Le photographe Yves Jeanmougin dans son atelier de la Friche la Belle de Mai à Marseille.

Le Photographe

Tout commence par une attention. De celles qu’on nomme petites, discrètes ; les plus touchantes. L’intention ? Le mobile ? Ils sont presque oubliés. Le regard d’Yves Jeanmougin : juste l’appareil sur le cœur. Alors tous ceux-là, graves, rieurs, timides ou forçant la note, pourquoi lui auraient-ils refusé l’échange, le regard en retour ? C’est qu’il en a passé du temps avec les gens d’ailleurs étiquetés « quart monde », « communautés », « prisonniers », « internés »… Combien de temps pour un art fugitif ? Un an, deux ans, plusieurs semaines à suivre le sablier des gestes, toujours décalé de l’heure officielle, à remonter la mémoire en miettes, à retracer l’exil intérieur, puis soudain FACE, le photographe jette son éclair et la lumière témoigne.

Dans l’intervalle des heures, le photographe (comment s’appelle-t-il déjà ?) a glissé l’intuition. Une intuition ? Peu de chose, une simple trace en noir et blanc, mais ça ne va pas nous lâcher. Tu viens de loin et j’ignore ton nom mais te voilà face à moi par la photo-souvenir et je me souviens de toi. Ainsi nous voici face à face, l’oublié, le photographe qui s’efface et moi qui m’absente dans cette attention éperdue.

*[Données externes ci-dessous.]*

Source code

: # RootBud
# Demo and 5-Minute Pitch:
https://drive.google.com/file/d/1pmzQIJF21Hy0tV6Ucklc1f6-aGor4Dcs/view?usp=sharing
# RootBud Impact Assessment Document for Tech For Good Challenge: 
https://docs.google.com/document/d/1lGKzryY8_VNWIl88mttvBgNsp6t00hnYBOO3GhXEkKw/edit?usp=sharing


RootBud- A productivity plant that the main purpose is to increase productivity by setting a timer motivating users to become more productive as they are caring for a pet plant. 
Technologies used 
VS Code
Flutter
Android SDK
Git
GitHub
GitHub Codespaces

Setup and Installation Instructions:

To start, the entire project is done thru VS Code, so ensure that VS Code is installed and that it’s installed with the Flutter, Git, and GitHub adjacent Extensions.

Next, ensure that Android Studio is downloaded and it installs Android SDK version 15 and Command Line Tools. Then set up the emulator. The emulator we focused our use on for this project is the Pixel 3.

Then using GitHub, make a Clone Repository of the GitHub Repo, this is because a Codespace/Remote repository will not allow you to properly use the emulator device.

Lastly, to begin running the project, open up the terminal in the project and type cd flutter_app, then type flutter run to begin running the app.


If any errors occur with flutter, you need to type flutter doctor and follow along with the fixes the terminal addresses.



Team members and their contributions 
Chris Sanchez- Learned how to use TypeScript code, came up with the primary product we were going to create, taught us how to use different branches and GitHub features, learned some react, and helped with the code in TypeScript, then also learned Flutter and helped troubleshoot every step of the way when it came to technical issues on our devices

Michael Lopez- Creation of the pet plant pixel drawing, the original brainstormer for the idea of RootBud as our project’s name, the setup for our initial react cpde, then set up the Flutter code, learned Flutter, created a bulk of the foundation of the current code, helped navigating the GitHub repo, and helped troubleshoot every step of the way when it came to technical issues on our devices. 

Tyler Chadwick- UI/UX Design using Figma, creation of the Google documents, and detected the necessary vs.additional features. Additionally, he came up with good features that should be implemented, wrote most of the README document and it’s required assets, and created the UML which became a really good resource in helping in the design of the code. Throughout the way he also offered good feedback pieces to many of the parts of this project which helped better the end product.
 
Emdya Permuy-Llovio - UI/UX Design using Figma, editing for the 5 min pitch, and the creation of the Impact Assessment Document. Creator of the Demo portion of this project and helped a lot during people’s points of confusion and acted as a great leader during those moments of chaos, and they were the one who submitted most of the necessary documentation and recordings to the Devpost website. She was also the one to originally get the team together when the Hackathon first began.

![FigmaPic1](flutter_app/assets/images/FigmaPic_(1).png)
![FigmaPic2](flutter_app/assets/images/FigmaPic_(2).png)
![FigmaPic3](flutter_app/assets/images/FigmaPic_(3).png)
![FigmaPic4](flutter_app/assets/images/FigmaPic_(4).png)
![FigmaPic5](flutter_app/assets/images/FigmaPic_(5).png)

Un seul être face qui perpétuellement s’efface par la même attention intuition d’autrui. Est-ce que la photographie se nomme amour ?

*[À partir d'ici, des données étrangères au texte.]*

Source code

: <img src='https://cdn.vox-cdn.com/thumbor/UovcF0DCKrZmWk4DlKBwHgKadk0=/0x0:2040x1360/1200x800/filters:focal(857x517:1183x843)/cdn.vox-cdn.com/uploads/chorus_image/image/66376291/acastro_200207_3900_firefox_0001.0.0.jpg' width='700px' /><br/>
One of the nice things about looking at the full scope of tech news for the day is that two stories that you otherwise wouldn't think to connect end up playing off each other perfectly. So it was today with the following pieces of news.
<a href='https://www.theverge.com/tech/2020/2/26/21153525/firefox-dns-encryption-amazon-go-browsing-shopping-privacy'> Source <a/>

Quand il se souvient du passé, des longues heures à attendre ensemble, quand il prend dans ses mains la poignée de photo éditées, le photographe pleure un peu. Il ne sait pas parler de lui, il dit effacé oublié et tous les appareils photo dans la chambre obscure le regardent en riant, et lui, baisse les yeux.